Sedangkan ikan jantan memiliki warna yang cukup kontras dan terang, tubuhnya lebih langsing dengan sirip menjumbai. Ukuran tubuh ikan betina lebih besar daripada jantan. Indukan yang siap untuk dipijahkan minimal yaitu berumur 4 bulan.

Untuk mendapatkan hasil yang bagus pilihlah indukan yang unggul. Selain itu, juga pembudidaya bisa mencoba-coba menyilangkan induk guppy untuk mendapatkan keturunan yang lebih baik.

3. Pemisahan Indukan

Cara budidaya ikan guppy selanjutnya, dengan pemisahan indukan. Sebelum dipisahkan, indukan jantan dan betina dipisahkan lebih dahulu. Ikan guppy jantan dan betina akan ditempatkan pada wadah yang terpisah.

Wadah yang telah disiapkan, diisi dengan air bersih dan diganti setiap 1-3 hari sekali. Pergantian air tidak perlu semua, cukup mengeluarkan sepertiga air dan menambahkannya dengan air yang baru.

Berbeda dengan proses pemisahan pada umumnya, pemisahan ini dilakukan dengan tetap memberi makan. Berikan makanan berupa moina atau daphnia  sebanyak 2 hari sekali. Hal ini dilakukan berguna agar indukan fit ketika dalam proses pemijahan.

4. Pemijahan Ikan Guppy

Sebelum proses pemijahan, isilah wadah pemijahan dengan air bersih yang telah diendapkan setidaknya selama 24 jam. Kedalaman air untuk tempat pemijahan adalah 25 cm. Kepadatan tebal wadah untuk pemijahan tidak lebih dari 30 ekor per 100 liter air.

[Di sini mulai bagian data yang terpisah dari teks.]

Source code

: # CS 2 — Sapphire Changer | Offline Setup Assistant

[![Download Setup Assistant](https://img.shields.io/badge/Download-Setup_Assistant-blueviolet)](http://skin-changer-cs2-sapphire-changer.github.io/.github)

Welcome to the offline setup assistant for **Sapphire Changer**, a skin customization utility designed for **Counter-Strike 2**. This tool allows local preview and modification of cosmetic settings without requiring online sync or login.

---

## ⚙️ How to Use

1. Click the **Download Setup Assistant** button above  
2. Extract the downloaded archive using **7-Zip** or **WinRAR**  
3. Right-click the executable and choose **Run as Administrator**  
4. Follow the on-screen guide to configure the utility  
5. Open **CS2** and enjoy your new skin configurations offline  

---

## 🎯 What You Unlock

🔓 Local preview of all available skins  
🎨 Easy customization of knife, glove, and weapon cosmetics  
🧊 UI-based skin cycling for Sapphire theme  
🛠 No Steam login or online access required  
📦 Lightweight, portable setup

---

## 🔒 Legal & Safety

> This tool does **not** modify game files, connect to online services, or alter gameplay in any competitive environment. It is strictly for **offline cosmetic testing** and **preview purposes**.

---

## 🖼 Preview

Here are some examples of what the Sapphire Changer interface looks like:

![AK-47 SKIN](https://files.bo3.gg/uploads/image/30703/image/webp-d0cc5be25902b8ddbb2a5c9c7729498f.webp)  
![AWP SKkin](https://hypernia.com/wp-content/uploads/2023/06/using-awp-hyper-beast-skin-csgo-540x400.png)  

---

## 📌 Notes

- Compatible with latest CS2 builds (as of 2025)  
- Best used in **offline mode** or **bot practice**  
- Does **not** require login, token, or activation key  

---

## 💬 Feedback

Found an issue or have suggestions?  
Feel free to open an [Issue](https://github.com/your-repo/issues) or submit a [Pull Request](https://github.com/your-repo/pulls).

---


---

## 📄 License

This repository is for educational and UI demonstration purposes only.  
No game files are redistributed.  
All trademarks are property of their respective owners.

Pemijahan ikan guppy bisa dilakukan dengan satu-satu atau secara massal. Pemijahan dengan cara massal lebih dianjurkan karena lebih cepat, ekonomis dan lebih praktis. Masukkan indukan betina lebih dahulu pada pagi hari. Kemudian sorenya bisa dimasukkan induk yang jantan.

Jika, dilakukan pemijahan massal belum tentu semua ikan memijah pada hari yang sama. Biasanya proses pemijahan dibiarkan dan  berlangsung selama 4-7 hari. Segeralah pisahkan betina yang sudah dibuahi kedalam wadah penetasan.

5. Penetasan Benih

Wadah penetasan diisi air dengan bersih dan diberi aerasi. Pemberian aerasi jangan terlalu kuat agar tidak menganggu sirkulasi larva ikan. Kualitas air harus terus dipertahankan sirkulasinya.

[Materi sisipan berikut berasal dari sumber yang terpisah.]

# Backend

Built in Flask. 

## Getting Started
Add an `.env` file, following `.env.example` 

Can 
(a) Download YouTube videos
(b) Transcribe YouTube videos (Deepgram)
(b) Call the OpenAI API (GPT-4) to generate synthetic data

Yaitu bisa dilakukan dengan cara mengganti sepertiga air dengan air baru setiap 1-3 hari sekali. Pemberian pakan untuk induk gappy setiap 2 hari sekali berupa daphnia atau moina.

Ikan guppy merupakan ikan yang melahirkan. Embrionya dapat tumbuh di dalam perut hingga siap untuk dilahirkan. Kemudian lama kehamilan, terhitung mulai dari pemijahan hingga kelahiran berlangsung 3-4 minggu.

6. Pendederan Benih

Kolam pendederan sebaiknya ditempatkan pada yang ruang terbuka. Sinar matahari sangat  diperlukan untuk membentuk warna yang cemerlang pada tubuh ikan guppy. Biasanya para pembudidaya menggunakan bak semen sebagai wadah pendederan.

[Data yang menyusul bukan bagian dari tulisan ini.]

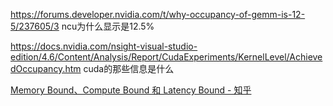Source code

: https://forums.developer.nvidia.com/t/why-occupancy-of-gemm-is-12-5/237605/3 ncu为什么显示是12.5%

https://docs.nvidia.com/nsight-visual-studio-edition/4.6/Content/Analysis/Report/CudaExperiments/KernelLevel/AchievedOccupancy.htm cuda的那些信息是什么

[Memory Bound、Compute Bound 和 Latency Bound - 知乎](https://zhuanlan.zhihu.com/p/673957960?utm_medium=social&utm_psn=1805174513756950529&utm_source=wechat_session&wechatShare=1&s_r=0)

Tambahkan tanaman air seperti  eceng gondok atau hydrilla untuk tempat berteduh. Berikan aerasi pada kolam pendederan. Isi kolam dengan air setinggi 40 cm. Air perlu diperbarui setiap 3 hari sekali. Ikan yang berumur 20 hari, sudah bisa dipilah antara jantan dan betina.

Hanya ikan jantan yang laku sebagai ikan hias. Sedangkan ikan betina yang digunakan sebagai indukan. Ikan guppy dapat dikatakan dewasa dan bisa bersaing dengan kawanannya setelah berumur kira-kira satu bulan. Cukup mudah bukan, melakukan cara budidaya ikan guppy?